ラケットを構え、ネットを挟んだ相手を一瞥する。

応援が爆発する。

テイラーが手を振った。

だが、その波は、

九条に届く前に——吸収された。

【第1ゲーム】声援と静寂の交差点

コイントスを終え、サーブを選んだのはテイラー・リバースだった。

彼の選択に、会場は歓声で応える。

ジョン・ケイン・アリーナのナイトセッション。

観客席は、戦いが始まることに飢えていた。

「Let’s go!」

「Show him, Taylor!」

地鳴りのような拍手。

床に響くリズム。

声はすでに、音ではなく感情の渦だった。

九条雅臣は、ベースラインに立つ。

ラケットを握った手に、力はこもっていない。

左足を軽く後ろに引き、わずかに重心を下げる。

その動きに**“構える”という意識はなかった**。

すべては、“予測済みの処理”にすぎない。

1ポイント目。

テイラーのサーブは、ワイドへ鋭く放たれた。

力強い。会場が沸く。

だが、そのコースは、すでに入力済みだった。

九条は、動かない。

振り返らず、無言でラケットを差し出す。

リターンは直線。

観客の目の前で、

完璧すぎる軌道がラインギリギリを突いた。

——0–15

テイラーの表情がわずかに揺れる。

だが、すぐに笑って、ラケットを握り直した。

観客席から、再び叫び声。

「Shake it off!
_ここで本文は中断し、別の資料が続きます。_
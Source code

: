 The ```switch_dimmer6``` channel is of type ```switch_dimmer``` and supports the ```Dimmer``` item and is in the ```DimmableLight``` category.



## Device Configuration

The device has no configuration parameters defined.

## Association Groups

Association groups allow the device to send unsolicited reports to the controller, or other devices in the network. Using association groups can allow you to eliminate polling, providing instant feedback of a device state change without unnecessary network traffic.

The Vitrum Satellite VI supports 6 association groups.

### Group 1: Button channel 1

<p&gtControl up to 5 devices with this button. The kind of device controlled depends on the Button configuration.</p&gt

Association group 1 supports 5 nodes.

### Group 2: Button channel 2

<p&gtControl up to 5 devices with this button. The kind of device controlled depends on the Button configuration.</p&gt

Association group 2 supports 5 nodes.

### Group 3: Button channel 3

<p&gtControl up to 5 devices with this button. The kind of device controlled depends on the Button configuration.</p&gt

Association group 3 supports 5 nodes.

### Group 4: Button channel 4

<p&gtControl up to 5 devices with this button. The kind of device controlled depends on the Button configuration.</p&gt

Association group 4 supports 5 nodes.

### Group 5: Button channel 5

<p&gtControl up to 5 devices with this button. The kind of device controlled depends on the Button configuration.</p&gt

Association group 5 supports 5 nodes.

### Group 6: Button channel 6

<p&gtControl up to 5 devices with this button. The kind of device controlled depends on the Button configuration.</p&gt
You got this!」

その声を背に、

彼はもう一度、ボールをバウンドさせる。

2ポイント目。

今度はセンターへ。

角度を変え、スピードも増した。

——しかし、九条はまばたきひとつせずに動いた。

一歩、半歩。

それだけでリターンの体勢が整う。

スピンに飲まれることなく、逆方向へ返す。

観客の歓声が、呼吸に変わった。

——0–30

3ポイント目。

テイラーがラケットを振りかぶるたびに、

観客席から叫び声が起こる。

「C’mon!」

「Right here!!」

だが、九条の耳には、届いていない。

音は、ただの振動。

意味を持たないノイズ。

サーブ。

リターン。

返球はわずかに浮いたが、九条はすでに前へ出ていた。

ショートアングル。

ネット際。

打球音が空間を切る。

——0–40

ゲームポイント。

テイラーがトスを上げたその時。

観客の中で、誰かが咳をした。

——だが、九条は、1ミリも揺れなかった。

ラケットを振る。

リターンが吸い込まれるようにライン際へ。

テイラー、追いすがるが届かない。

Game Kujo. 0–1

観客が熱くなるほど、彼は静かになる。

歓声が高まるほど、彼の足音は聞こえなくなる。

——開演。

この夜、声の壁の向こう側に立っていたのは、演算者だった。

【第2ゲーム】デシベルに反応しない男

#チーム九条 / オーストラリア2025
蓮見 7:08 PM
観客、声出しすぎ。
会場の温度と九条の体温、まったく一致してない。
志水 7:08 PM
呼吸の乱れなし。
ノイズは全部“外部入力”として処理されてる。
※Slackはスマートグラス経由の音声入力で送信されています。

“Kujo to serve.”

審判のコールが響いた瞬間、

場内の雰囲気がほんの少し変わった。

——この無口な男が、今度は「打つ側」に回る。

そのことに、観客は無意識に緊張した。

テイラーの応援団が先に声を上げた。

「Break him! Let’s go Taylor!」

スタンドの一角から、地元の旗が揺れる。

その熱を、九条はまるで感じていないように見えた。

目の焦点すら、観客を通り抜けていた。

1ポイント目。

トス。

打点。

回転。

軌道。

全てが、“演算済みの処理”だった。

センターライン際、低く、速く。

ノータッチエース。

——15–0

拍手が起きる。だが、歓声はない。

——違う。

**「歓声を出すタイミングがなかった」**のだ。

2ポイント目。

今度は少し外側へ、スライス気味のサーブ。

テイラー、反応はした。

だがラケットはわずかに遅れ、当たり損ねたボールがネットにかかる。

——30–0

観客の中にいた一人が、思わずつぶやいた。

“He’s not rushing… but he’s faster.”

(急いでないのに、速い)

3ポイント目。

九条は静かに、再びトスを上げた。

——その瞬間。

観客席で、スマホの通知音が鳴った。

わずかな振動音。

誰かが慌てて音を止める。

だが、九条の動きに何の影響もなかった。

サーブは、ボディを突く軌道。

テイラー、詰まった。

返球は浅く浮く。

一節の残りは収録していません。